Reflections on Change: Writing the Narrative of Who We Are Now

by Tracey L. Hurd
Executive Director

“The past, present, and future walk into a bar.  It was tense.”

This season’s theme, Change as a Constant:  Adapting, Surviving, Thriving seems linked to the above joke, which circulated widely via facebook circles last week.  Change can be difficult, in part, because it precipitates our active wrestling with our past, present, and future all at once.  It’s a price we pay for being our own keepers of time. 

Mary Catherine Bateson offered many ideas about change when she spoke to WomenExplore Lecture and Discussion Forum.  In the mix of her time with us she said that here in the United States we tell older people to “go play” or “have fun.”  She mused about how this message chafes against the messages of productivity that have guided our lives up until that point.  We are people that feel compelled to be productive, to contribute, to be at least part of the action, if not essential.  “Go play,” can feels more like “get out of the way” than an invitation for fun. It can feel like a message that says, “you are no longer useful or essential,” and Mary Catherine encouraged us to challenge that message.  Speak up and out on issues, she said.   And to listen to others-- then our words are more likely to be heard since they will then be part of the discussion.  Sarah Roche-Mahdi of CODEPINK, also implored us to speak out, particularly for peace.  She modeled the freedom that can come by standing authentically with one’s values.  “Not everyone likes us,” she said, “but we stand firmly for peace.”

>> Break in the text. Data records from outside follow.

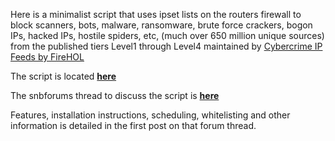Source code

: Here is a minimalist script that uses ipset lists on the routers firewall to block scanners, bots, malware, ransomware, brute force crackers, bogon IPs, hacked IPs, hostile spiders, etc, (much over 650 million unique sources) from the published tiers Level1 through Level4 maintained by [Cybercrime IP Feeds by FireHOL](http://iplists.firehol.org/)

The script is located [**here**](https://raw.githubusercontent.com/shounak-de/misc-scripts/master/ya-malware-block.sh)

The snbforums thread to discuss the script is [**here**](https://www.snbforums.com/threads/yet-another-malware-block-script-using-ipset-v4-and-v6.38935/)

Features, installation instructions, scheduling, whitelisting and other information is detailed in the first post on that forum thread.
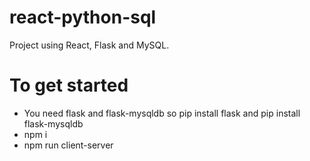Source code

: # react-python-sql

Project using React, Flask and MySQL. 


# To get started
- You need flask and flask-mysqldb
so pip install flask and pip install flask-mysqldb
- npm i
- npm run client-server
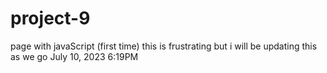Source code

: # project-9
page with javaScript (first time)
this is frustrating but i will be updating this as we go July 10, 2023 6:19PM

And what does this mean for women?  Many of us have been caretakers, with lives marked by the lives of others.  Struggles, milestones, transitions of others have been as essential to our beings as our own.  Speaking out has been something practiced on behalf of others- to support our children or other loved ones.  For generations, women have bracketed their lives not only by their own past, present, and future visions, but also by those that they hold and keep for others.  It’s a continual dance of interdependence, adapting to changes, surviving as necessary and thriving in turn.

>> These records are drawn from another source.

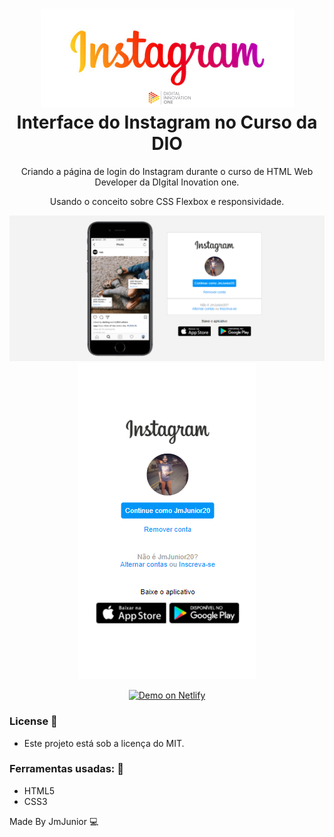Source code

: <h1 align="center">
    <img alt="Instagram DIO" src="./_github/logo_instagram.png"/>
    <br>
    Interface do Instagram no Curso da DIO
</h1>

<p align="center">
Criando a página de login do Instagram durante o curso de HTML Web Developer da DIgital Inovation one.
</p>

<p align="center">
Usando o conceito sobre CSS Flexbox e responsividade.
</p>

<p align="center">
<img src="./_github/instagram_image.png">

<img src="./_github/instagram_image_mobile.png">
</p>

<p align="center">
  <a href="https://clone-instagram-dio.netlify.app/" target="_blank">
    <img alt="Demo on Netlify" src="https://res.cloudinary.com/lukemorales/image/upload/v1599785319/readme_logos/demo_on_netlify_umjmch.png">
  </a>
</p>

### License :memo:
 - Este projeto está sob a licença do MIT.


### Ferramentas usadas: :memo:

- HTML5
- CSS3

Made By JmJunior :computer:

Mary Catherine Bateson challenges women.  She calls for women to choose authorship of their own lives.  Relationships are key, but only an individual woman can compose her own life.  The past is with us and the future is upon us, but in the moment of now, we write the narrative of who we are.  This means giving ourselves permission to summon the past scripts for how we are supposed to be, and making conscious choices to either use them or throw them out.  To the woman who says that she is so mired with an identity that is serious and informed that she wishes she could turn off NPR and do something more frivolous, Mary Catherine Bateson says, “go ahead-- make that choice.  You can choose to play.”  To the woman who wants her good ideas heard, but feels marginal and ignored, she says, “meet others where they are, listen, and then engage in conversation.  Other will be ready to listen to you then.”  Composing a life is about paying attention to the past, present and future at once.  Change is inevitable, but how one adapts, survives, and thrives can be shaped by our individual authorship.  And as Mary Catherine Bateson says, “it [composing a life] is something any woman can do.”